In this article, we will explore how we can add effects to an image to make it look as if it is raining. We will add raindrops as well as puddles.

To create a raining look, we will create a new layer in PhotoShop above our image layer, and we will fill it with 50% gray (select your new layer and goto Edit > Fill, and then choose 50% Gray. Next, we will goto Filter > Add Noise and choose 12.5%, Uniform and Monochromatic. Then goto Filter > Blur > Motion Blur, and choose your desired angle of rainfall and a distance that looks good for your image size. Now change the Layer Blending Mode to Screen.
These are samples of what we should get:

Next, we will goto Image > Adjustments > Levels. We can bring the right and left sliders in to achieve the right effect.

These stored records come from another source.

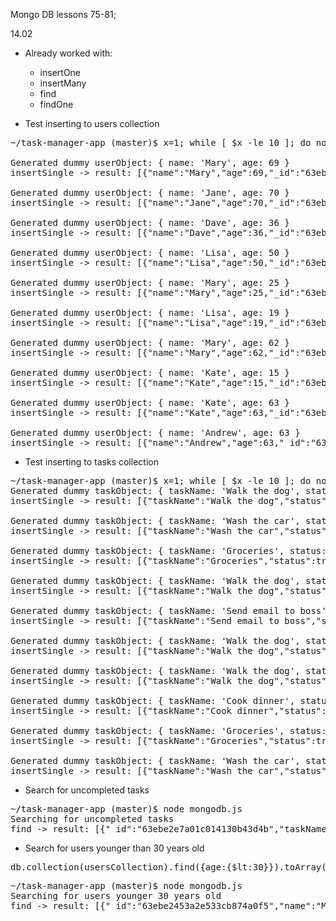 Mongo DB lessons 75-81;

14.02
- Already worked with:
  - insertOne
  - insertMany
  - find
  - findOne

- Test inserting to users collection
<pre>
~/task-manager-app (master)$ x=1; while [ $x -le 10 ]; do node mongodb.js; printf '\n';x=$(( $x + 1 )); done

Generated dummy userObject: { name: 'Mary', age: 69 }
insertSingle -> result: [{"name":"Mary","age":69,"_id":"63ebe23f130127362cacc81f"}]

Generated dummy userObject: { name: 'Jane', age: 70 }
insertSingle -> result: [{"name":"Jane","age":70,"_id":"63ebe240e8dc383ca0607acb"}]

Generated dummy userObject: { name: 'Dave', age: 36 }
insertSingle -> result: [{"name":"Dave","age":36,"_id":"63ebe242017ea834a023ec6f"}]

Generated dummy userObject: { name: 'Lisa', age: 50 }
insertSingle -> result: [{"name":"Lisa","age":50,"_id":"63ebe24322eb673e3cf361c7"}]

Generated dummy userObject: { name: 'Mary', age: 25 }
insertSingle -> result: [{"name":"Mary","age":25,"_id":"63ebe2453a2e533cb874a0f5"}]

Generated dummy userObject: { name: 'Lisa', age: 19 }
insertSingle -> result: [{"name":"Lisa","age":19,"_id":"63ebe2462a1ac549f41ba085"}]

Generated dummy userObject: { name: 'Mary', age: 62 }
insertSingle -> result: [{"name":"Mary","age":62,"_id":"63ebe247970dcd116c631e6f"}]

Generated dummy userObject: { name: 'Kate', age: 15 }
insertSingle -> result: [{"name":"Kate","age":15,"_id":"63ebe249bf6a23518cdadf0e"}]

Generated dummy userObject: { name: 'Kate', age: 63 }
insertSingle -> result: [{"name":"Kate","age":63,"_id":"63ebe24a8cc4ff4dbc5d88dc"}]

Generated dummy userObject: { name: 'Andrew', age: 63 }
insertSingle -> result: [{"name":"Andrew","age":63,"_id":"63ebe24c64c85551b8675795"}]
</pre>

- Test inserting to tasks collection
<pre>
~/task-manager-app (master)$ x=1; while [ $x -le 10 ]; do node mongodb.js; printf '\n';x=$(( $x + 1 )); done
Generated dummy taskObject: { taskName: 'Walk the dog', status: false }
insertSingle -> result: [{"taskName":"Walk the dog","status":false,"_id":"63ebe2e7a01c014130b43d4b"}]

Generated dummy taskObject: { taskName: 'Wash the car', status: false }
insertSingle -> result: [{"taskName":"Wash the car","status":false,"_id":"63ebe2e88fba37379ca71efb"}]

Generated dummy taskObject: { taskName: 'Groceries', status: true }
insertSingle -> result: [{"taskName":"Groceries","status":true,"_id":"63ebe2eab0802d34c05ec685"}]

Generated dummy taskObject: { taskName: 'Walk the dog', status: true }
insertSingle -> result: [{"taskName":"Walk the dog","status":true,"_id":"63ebe2eb658b20518cca4294"}]

Generated dummy taskObject: { taskName: 'Send email to boss', status: true }
insertSingle -> result: [{"taskName":"Send email to boss","status":true,"_id":"63ebe2ed1fffbc14045500c3"}]

Generated dummy taskObject: { taskName: 'Walk the dog', status: false }
insertSingle -> result: [{"taskName":"Walk the dog","status":false,"_id":"63ebe2eed63f2b05fcdf7cb5"}]

Generated dummy taskObject: { taskName: 'Walk the dog', status: true }
insertSingle -> result: [{"taskName":"Walk the dog","status":true,"_id":"63ebe2ef8836582578c969e0"}]

Generated dummy taskObject: { taskName: 'Cook dinner', status: true }
insertSingle -> result: [{"taskName":"Cook dinner","status":true,"_id":"63ebe2f1571f37471058cee5"}]

Generated dummy taskObject: { taskName: 'Groceries', status: true }
insertSingle -> result: [{"taskName":"Groceries","status":true,"_id":"63ebe2f25f4d1f0814b0e4c6"}]

Generated dummy taskObject: { taskName: 'Wash the car', status: true }
insertSingle -> result: [{"taskName":"Wash the car","status":true,"_id":"63ebe2f4bf89754d50394aef"}]
</pre>

- Search for uncompleted tasks
<pre>
~/task-manager-app (master)$ node mongodb.js
Searching for uncompleted tasks
find -> result: [{"_id":"63ebe2e7a01c014130b43d4b","taskName":"Walk the dog","status":false},{"_id":"63ebe2e88fba37379ca71efb","taskName":"Wash the car","status":false},{"_id":"63ebe2eed63f2b05fcdf7cb5","taskName":"Walk the dog","status":false}]
</pre>

- Search for users younger than 30 years old
<pre>
db.collection(usersCollection).find({age:{$lt:30}}).toArray()
</pre>
<pre>
~/task-manager-app (master)$ node mongodb.js
Searching for users younger 30 years old
find -> result: [{"_id":"63ebe2453a2e533cb874a0f5","name":"Mary","age":25},{"_id":"63ebe2462a1ac549f41ba085","name":"Lisa","age":19},{"_id":"63ebe249bf6a23518cdadf0e","name":"Kate","age":15}]
</pre>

We should get something like this:

At the top and bottom of the image, you may see some predominant white lines (like below), we can get rid of these by going to Edit > Transform > Scale, with the rain layer selected. Now we can make the layer bigger, placing the edges outside of the image. NOTE: You can hold SHIFT whilst resizing to maintain the correct aspect ratio of the image/layer.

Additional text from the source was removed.